Required action:
Filter these entries so that only lines with the word "позиції" remain.

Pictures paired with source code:
▬▬▬▬▬▬▬▬▬▬

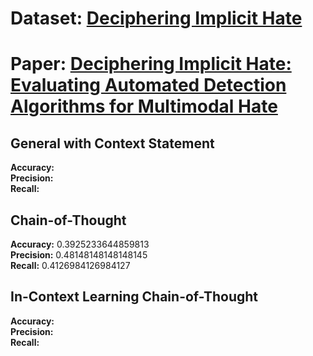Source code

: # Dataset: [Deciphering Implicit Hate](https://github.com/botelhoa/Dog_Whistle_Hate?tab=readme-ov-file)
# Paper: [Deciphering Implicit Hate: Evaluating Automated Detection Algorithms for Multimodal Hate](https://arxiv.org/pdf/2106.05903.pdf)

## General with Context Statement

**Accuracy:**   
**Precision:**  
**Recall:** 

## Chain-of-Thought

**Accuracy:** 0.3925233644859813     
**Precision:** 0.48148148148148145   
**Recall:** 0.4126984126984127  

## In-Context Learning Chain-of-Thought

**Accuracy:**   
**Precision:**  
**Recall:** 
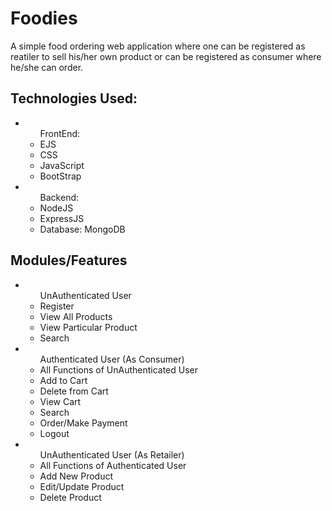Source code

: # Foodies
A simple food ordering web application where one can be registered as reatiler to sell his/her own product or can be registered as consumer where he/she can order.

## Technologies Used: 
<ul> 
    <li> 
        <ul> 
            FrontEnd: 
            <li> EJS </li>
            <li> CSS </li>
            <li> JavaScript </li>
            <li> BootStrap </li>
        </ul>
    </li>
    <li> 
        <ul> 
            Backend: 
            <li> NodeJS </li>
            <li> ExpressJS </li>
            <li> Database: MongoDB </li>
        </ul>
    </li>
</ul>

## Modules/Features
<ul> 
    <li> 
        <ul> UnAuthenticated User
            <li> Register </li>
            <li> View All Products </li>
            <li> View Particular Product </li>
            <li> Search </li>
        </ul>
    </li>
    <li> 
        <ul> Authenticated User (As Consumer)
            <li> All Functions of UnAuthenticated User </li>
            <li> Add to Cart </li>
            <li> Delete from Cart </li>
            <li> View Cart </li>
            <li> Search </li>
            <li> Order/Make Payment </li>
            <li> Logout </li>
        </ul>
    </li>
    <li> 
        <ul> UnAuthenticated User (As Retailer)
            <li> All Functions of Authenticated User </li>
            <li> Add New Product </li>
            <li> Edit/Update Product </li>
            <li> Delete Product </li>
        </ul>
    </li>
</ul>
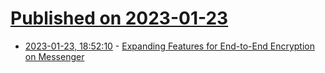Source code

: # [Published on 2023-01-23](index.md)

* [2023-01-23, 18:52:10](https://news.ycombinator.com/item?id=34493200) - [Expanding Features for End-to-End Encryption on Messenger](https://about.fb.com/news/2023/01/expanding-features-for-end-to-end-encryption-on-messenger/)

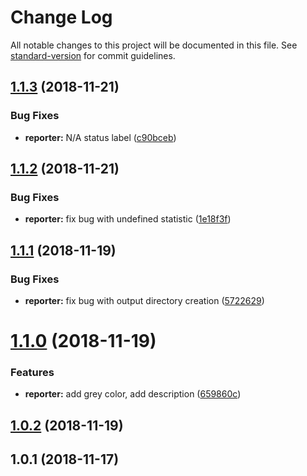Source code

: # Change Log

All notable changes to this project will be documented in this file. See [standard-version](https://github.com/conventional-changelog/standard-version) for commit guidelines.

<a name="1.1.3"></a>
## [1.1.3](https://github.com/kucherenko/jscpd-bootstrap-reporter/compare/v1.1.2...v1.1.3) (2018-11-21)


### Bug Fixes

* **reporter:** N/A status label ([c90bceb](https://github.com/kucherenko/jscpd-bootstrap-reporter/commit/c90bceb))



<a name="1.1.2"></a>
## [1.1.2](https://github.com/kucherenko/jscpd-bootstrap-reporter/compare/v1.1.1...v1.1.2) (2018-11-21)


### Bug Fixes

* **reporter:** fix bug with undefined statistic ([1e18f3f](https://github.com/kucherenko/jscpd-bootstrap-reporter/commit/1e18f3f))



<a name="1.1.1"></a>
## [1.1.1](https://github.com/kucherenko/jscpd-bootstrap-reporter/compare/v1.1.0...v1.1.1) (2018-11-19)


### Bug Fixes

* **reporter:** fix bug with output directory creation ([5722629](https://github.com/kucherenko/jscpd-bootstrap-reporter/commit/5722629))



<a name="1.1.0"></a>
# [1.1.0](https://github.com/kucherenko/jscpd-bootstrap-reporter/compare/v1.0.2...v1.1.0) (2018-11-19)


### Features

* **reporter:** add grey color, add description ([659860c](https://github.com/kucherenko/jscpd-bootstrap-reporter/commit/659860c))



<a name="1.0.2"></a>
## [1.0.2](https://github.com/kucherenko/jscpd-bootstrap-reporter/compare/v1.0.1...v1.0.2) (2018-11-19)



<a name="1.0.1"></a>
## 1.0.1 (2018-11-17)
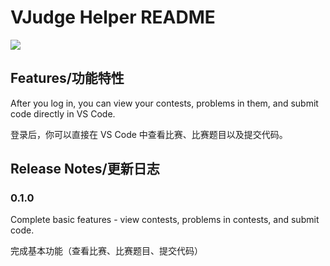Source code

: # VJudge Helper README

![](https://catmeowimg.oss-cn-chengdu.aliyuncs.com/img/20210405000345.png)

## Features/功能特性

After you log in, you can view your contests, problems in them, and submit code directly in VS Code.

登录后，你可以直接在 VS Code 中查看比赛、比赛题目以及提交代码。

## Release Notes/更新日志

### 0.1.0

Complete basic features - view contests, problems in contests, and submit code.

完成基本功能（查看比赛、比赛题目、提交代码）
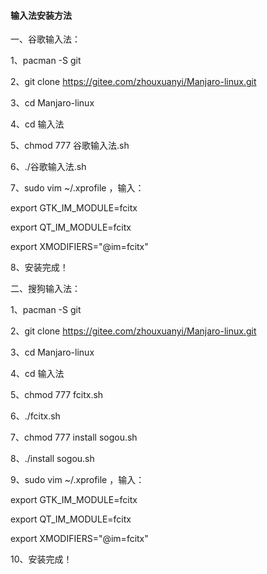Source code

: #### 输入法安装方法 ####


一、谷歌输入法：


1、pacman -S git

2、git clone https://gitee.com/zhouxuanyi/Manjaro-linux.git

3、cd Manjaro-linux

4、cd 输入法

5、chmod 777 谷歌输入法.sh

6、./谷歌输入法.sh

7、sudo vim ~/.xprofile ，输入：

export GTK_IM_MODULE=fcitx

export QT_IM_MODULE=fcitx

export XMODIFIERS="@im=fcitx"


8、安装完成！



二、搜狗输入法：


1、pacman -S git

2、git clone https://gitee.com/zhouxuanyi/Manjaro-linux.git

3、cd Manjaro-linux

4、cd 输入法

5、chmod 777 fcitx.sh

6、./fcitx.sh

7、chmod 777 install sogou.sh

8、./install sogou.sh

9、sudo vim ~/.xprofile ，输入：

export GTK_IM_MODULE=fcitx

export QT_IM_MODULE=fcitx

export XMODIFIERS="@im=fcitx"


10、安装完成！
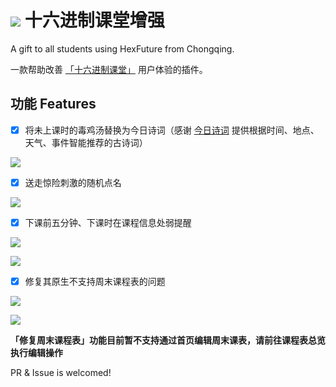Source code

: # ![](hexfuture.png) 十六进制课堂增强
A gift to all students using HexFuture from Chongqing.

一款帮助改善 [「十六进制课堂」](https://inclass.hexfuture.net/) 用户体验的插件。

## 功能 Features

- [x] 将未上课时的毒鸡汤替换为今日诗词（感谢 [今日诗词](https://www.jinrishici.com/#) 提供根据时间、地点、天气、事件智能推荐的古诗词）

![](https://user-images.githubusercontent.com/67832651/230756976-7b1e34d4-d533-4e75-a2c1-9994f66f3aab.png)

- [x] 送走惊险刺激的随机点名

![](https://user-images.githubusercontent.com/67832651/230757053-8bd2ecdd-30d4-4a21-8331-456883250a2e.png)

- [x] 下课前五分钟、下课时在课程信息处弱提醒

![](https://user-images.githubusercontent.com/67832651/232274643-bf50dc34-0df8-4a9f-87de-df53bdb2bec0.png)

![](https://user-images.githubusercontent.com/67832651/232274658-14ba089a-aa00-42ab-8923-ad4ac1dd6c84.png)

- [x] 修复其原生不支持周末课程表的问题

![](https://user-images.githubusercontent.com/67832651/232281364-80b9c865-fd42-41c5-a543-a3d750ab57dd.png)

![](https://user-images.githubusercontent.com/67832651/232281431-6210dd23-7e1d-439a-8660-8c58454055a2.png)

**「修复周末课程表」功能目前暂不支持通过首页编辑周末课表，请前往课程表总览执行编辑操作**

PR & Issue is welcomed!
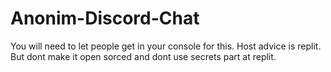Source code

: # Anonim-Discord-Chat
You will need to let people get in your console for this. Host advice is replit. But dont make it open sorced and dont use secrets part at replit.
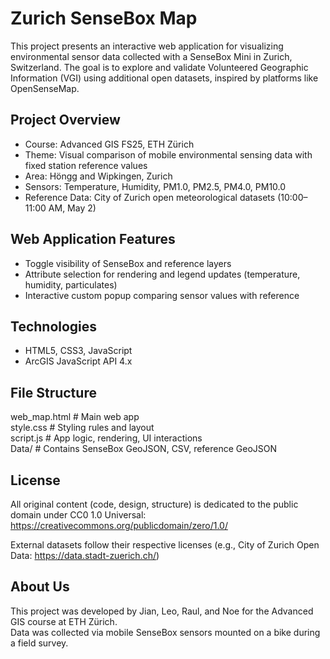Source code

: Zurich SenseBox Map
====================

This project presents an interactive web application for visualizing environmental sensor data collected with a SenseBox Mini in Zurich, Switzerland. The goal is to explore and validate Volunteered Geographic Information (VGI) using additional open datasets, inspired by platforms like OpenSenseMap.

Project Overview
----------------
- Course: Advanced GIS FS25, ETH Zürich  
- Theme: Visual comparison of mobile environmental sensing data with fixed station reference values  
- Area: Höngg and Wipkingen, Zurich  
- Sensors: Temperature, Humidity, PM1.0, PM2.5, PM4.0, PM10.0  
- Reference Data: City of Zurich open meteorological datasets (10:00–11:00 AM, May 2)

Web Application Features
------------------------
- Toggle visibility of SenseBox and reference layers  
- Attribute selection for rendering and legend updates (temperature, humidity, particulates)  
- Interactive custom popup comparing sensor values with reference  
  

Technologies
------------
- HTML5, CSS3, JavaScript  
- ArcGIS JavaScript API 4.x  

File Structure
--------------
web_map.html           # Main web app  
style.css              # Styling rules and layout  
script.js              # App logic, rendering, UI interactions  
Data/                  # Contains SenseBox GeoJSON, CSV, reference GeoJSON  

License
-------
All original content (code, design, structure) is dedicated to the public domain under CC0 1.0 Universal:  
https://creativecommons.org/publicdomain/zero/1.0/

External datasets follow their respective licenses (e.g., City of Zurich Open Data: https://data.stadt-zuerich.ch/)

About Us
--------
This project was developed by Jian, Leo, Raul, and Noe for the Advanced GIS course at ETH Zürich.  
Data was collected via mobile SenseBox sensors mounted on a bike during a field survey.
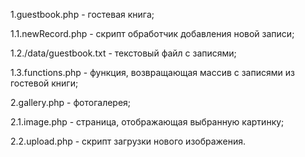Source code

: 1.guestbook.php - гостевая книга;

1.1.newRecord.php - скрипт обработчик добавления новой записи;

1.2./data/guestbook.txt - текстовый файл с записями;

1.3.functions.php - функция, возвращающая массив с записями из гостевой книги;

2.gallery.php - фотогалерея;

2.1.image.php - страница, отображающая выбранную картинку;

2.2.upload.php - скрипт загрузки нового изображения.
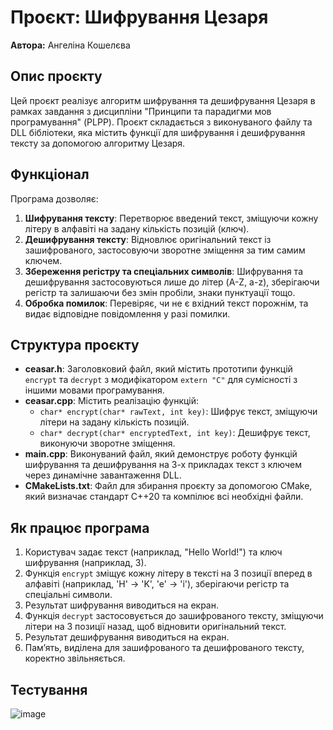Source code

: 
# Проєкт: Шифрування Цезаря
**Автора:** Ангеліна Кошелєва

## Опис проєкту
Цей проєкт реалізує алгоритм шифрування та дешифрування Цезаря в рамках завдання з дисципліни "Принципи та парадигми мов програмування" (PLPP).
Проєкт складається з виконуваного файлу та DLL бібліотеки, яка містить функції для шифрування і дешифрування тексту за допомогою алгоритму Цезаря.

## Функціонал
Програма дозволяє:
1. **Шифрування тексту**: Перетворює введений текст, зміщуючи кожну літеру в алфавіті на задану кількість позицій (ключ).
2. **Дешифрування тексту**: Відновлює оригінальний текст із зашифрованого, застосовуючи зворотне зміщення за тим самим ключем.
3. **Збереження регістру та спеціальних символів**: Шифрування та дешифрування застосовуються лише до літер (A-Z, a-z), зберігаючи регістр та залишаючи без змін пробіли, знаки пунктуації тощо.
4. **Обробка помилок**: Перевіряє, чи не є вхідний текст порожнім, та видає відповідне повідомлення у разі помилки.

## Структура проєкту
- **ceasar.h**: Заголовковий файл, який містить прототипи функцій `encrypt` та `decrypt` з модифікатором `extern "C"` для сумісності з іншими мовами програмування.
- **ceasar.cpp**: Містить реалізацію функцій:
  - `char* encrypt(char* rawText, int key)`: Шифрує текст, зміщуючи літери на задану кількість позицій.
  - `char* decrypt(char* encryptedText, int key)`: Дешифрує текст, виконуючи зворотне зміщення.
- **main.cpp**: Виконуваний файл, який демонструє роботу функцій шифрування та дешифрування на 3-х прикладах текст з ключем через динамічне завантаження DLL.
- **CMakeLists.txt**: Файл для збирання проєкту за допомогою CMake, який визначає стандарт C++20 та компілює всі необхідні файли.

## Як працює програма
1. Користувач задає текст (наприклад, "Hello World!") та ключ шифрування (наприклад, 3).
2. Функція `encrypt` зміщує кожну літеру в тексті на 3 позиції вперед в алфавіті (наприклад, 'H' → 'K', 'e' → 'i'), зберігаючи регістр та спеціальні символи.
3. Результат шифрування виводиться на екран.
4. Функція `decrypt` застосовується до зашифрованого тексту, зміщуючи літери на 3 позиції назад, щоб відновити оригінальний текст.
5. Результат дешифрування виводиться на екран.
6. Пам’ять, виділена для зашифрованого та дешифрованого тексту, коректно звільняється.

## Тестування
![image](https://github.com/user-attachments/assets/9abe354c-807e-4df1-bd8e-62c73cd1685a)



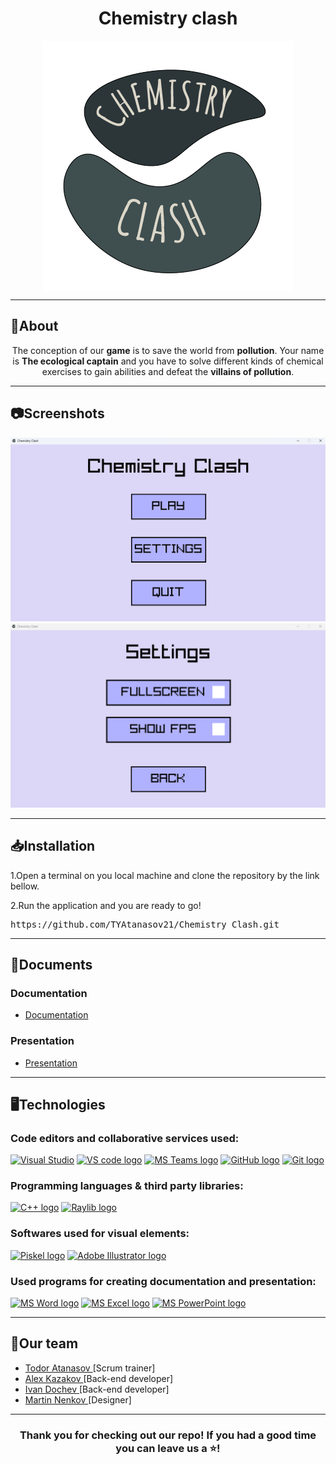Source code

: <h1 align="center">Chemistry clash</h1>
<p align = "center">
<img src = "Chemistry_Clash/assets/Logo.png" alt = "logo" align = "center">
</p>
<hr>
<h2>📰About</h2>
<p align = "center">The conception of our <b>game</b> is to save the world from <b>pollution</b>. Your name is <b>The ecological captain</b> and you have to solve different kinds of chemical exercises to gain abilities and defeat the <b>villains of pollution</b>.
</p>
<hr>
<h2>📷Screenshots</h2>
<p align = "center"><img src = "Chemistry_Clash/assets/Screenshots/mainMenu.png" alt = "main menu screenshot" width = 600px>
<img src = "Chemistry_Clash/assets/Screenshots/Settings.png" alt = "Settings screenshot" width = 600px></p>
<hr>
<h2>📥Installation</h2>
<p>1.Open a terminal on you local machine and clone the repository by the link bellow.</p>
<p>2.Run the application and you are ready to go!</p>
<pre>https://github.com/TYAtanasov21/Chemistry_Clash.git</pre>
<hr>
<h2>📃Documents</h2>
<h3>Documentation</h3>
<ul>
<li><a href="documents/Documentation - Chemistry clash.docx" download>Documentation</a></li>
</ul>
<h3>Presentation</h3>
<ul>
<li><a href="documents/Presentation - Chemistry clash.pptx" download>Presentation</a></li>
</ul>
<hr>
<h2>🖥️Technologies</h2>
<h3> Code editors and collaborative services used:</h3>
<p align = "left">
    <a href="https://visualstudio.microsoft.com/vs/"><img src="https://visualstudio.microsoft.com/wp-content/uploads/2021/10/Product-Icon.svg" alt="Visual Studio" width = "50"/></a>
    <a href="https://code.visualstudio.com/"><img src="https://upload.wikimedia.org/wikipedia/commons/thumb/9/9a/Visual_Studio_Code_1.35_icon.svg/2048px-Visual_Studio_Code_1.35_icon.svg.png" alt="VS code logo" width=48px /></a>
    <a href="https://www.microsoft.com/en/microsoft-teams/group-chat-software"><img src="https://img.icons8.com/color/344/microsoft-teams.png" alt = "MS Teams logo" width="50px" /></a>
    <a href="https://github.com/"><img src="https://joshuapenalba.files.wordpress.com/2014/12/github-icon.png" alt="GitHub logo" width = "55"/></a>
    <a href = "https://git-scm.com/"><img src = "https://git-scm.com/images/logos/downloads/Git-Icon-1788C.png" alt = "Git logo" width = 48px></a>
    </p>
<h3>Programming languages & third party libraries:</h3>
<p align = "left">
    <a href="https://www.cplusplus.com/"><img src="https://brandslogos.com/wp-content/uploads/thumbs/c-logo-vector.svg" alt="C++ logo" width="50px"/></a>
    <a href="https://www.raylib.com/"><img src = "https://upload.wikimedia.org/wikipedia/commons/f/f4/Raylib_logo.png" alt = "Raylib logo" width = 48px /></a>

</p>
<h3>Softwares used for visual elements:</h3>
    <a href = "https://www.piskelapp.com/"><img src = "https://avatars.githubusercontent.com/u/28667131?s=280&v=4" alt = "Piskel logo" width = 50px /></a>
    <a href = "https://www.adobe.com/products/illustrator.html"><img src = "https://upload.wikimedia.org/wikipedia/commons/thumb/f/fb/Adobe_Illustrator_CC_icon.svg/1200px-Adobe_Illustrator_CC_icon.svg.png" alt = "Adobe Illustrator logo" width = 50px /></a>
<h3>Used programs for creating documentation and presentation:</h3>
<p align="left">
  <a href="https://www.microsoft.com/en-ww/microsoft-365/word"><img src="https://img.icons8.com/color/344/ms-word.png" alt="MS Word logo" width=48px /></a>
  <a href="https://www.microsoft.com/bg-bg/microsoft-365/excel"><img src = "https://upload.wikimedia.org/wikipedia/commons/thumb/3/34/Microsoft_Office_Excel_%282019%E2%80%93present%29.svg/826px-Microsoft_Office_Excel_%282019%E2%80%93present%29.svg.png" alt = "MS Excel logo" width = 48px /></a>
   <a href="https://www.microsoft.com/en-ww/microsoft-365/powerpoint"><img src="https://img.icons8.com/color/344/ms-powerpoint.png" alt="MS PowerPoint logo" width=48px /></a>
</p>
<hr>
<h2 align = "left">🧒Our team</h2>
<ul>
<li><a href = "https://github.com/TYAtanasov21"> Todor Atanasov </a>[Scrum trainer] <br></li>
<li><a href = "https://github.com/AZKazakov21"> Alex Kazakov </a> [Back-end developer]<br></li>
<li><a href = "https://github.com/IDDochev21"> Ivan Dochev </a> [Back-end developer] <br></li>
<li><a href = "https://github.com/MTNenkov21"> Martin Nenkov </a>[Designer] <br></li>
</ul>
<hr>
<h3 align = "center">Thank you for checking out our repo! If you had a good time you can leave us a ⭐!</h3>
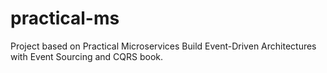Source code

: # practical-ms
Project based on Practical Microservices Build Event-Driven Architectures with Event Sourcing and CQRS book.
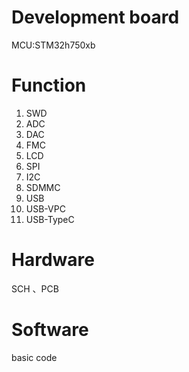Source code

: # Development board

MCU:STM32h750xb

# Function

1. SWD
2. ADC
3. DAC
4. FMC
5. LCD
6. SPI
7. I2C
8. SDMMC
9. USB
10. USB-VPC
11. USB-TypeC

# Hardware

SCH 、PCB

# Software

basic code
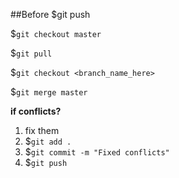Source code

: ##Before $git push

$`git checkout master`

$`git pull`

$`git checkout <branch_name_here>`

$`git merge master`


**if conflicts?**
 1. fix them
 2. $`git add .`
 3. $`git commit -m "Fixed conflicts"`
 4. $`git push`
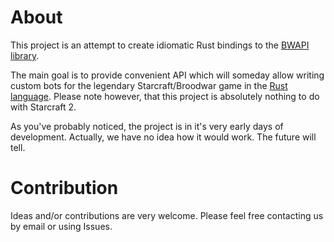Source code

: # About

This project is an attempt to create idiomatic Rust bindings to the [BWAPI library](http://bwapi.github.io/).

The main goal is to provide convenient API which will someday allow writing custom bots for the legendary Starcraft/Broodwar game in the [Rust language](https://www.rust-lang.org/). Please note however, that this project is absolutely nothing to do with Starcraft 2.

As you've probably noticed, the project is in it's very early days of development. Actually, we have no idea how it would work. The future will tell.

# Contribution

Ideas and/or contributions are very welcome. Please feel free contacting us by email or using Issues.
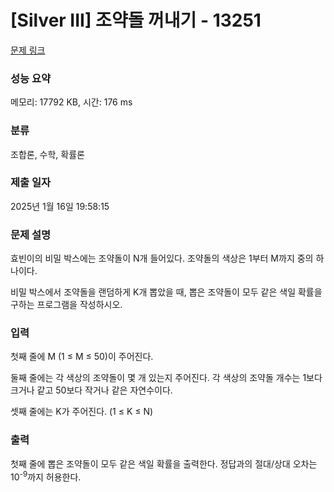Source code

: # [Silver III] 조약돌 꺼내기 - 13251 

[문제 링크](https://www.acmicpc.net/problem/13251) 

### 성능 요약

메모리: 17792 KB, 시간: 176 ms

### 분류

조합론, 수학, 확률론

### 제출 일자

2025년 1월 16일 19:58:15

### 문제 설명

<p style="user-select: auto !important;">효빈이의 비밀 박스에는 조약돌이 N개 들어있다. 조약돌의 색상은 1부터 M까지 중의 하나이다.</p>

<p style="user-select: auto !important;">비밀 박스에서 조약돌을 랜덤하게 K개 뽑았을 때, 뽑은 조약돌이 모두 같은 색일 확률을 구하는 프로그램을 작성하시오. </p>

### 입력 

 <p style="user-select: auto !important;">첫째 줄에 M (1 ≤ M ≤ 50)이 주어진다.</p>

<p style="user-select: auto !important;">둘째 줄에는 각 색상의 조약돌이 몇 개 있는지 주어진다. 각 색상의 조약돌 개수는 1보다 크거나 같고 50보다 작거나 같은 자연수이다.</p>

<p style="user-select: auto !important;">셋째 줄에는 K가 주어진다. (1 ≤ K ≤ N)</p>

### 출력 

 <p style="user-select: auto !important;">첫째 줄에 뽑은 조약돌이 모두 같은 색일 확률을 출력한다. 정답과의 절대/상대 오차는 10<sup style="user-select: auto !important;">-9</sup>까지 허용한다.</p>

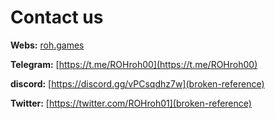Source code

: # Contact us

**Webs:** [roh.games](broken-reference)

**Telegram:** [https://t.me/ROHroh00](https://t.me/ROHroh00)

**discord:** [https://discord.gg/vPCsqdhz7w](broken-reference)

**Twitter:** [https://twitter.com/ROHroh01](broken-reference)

▬▬▬▬▬▬▬▬▬▬

Answer:
2. Функція `encrypt` зміщує кожну літеру в тексті на 3 позиції вперед в алфавіті (наприклад, 'H' → 'K', 'e' → 'i'), зберігаючи регістр та спеціальні символи.
4. Функція `decrypt` застосовується до зашифрованого тексту, зміщуючи літери на 3 позиції назад, щоб відновити оригінальний текст.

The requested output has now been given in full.